Behind the Lens: Changing your film’s ASA is another way to control exposure

When you photograph with film you have to choose between black-and-white, color negative and color slide film. In addition, each film had multiple speeds, or sensitivity ratings, denoted by an ASA number. A popular color slide film like Kodachrome 64 was considered a “slow” film. The 64 stood for its ASA. It was mainly an outdoor film and was considered National Geographic’s film of choice. Fujichrome’s 800 ASA color slide film, a “fast” film, enabled a photographer to shoot indoors, in less than ideal lighting conditions. For comparison, here are exposures for an indoor scene, using different film speeds at f4.0.
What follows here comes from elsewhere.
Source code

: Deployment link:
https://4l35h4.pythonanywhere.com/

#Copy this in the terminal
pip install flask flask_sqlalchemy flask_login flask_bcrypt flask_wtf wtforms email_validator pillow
ASA 64 – 1/8th second @ f4.0

ASA 400 – 1/60th

ASA 800 – 1/125th

ASA 1600 – 1/250th

Each time you double a film’s sensitivity(ASA), you can reduce the shutter speed by half. You could halve your aperture instead, if you chose. Changing your film’s ASA is another exposure control along with shutter speed and aperture.
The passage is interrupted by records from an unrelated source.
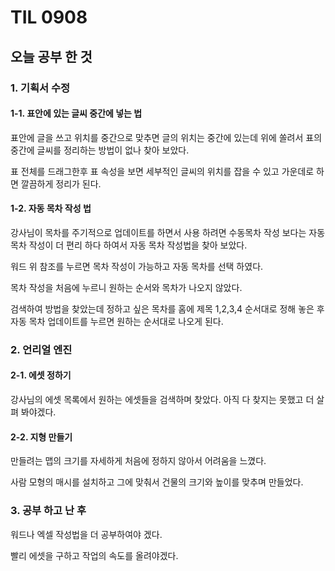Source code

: # TIL 0908
## 오늘 공부 한 것
### 1. 기획서 수정
#### 1-1. 표안에 있는 글씨 중간에 넣는 법

표안에 글을 쓰고 위치를 중간으로 맞추면 글의 위치는 중간에 있는데 위에 쏠려서 표의 중간에 글씨를 정리하는 방법이 없나 찾아 보았다.

표 전체를 드래그한후 표 속성을 보면 세부적인 글씨의 위치를 잡을 수 있고 가운데로 하면 깔끔하게 정리가 된다.

#### 1-2. 자동 목차 작성 법
강사님이 목차를 주기적으로 업데이트를 하면서 사용 하려면 수동목차 작성 보다는 자동 목차 작성이 더 편리 하다 하여서 자동 목차 작성법을 찾아 보았다. 

워드 위 참조를 누르면 목차 작성이 가능하고 자동 목차를 선택 하였다.

목차 작성을 처음에 누르니 원하는 순서와 목차가 나오지 않았다. 

검색하여 방법을 찾았는데 정하고 싶은 목차를 홈에 제목 1,2,3,4 순서대로 정해 놓은 후 자동 목차 업데이트를 누르면 원하는 순서대로 나오게 된다.

### 2. 언리얼 엔진
#### 2-1. 에셋 정하기
강사님의 에셋 목록에서 원하는 에셋들을 검색하며 찾았다. 아직 다 찾지는 못했고 더 살펴 봐야겠다.

#### 2-2. 지형 만들기
만들려는 맵의 크기를 자세하게 처음에 정하지 않아서 어려움을 느꼈다.

사람 모형의 매시를 설치하고 그에 맞춰서 건물의 크기와 높이를 맞추며 만들었다.

### 3. 공부 하고 난 후
워드나 엑셀 작성법을 더 공부하여야 겠다.

빨리 에셋을 구하고 작업의 속도를 올려야겠다.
But with digital cameras, there’s no need to change film. Digital cameras record images on electronic image sensors and the sensors sensitivity can be adjusted, like changing to a different speed film. Measured by ISO ratings, sensor sensitivity is similar to film ASA.

The higher you set your ISO, the more sensitive the sensor is to light and therefore, less light is needed to make an exposure. It’s a very handy way to extend the exposure range of your camera in low light. Let’s say you want to catch your son or daughter in a swim meet dive. You’ve determined that a proper exposure is 1/125th at f4.0 at ISO 800. Unfortunately, your Aquahawk dives too fast and is blurred at 1/125th so you have to switch to 1/250th. A bump up in the ISO from 800 to 1600 will compensate for halving the shutter speed.

But here’s the bad news. Any increase in ISO sensitivity on digital cameras will increase grain or “noise” in your images. Noise is the degradation of image detail and clarity. My recommendation is to avoid using ISOs above 400 on point-and-shoot cameras because of their smaller sensors. If you own a digital single lens reflex, you can probably get acceptable results with 3200 ISO.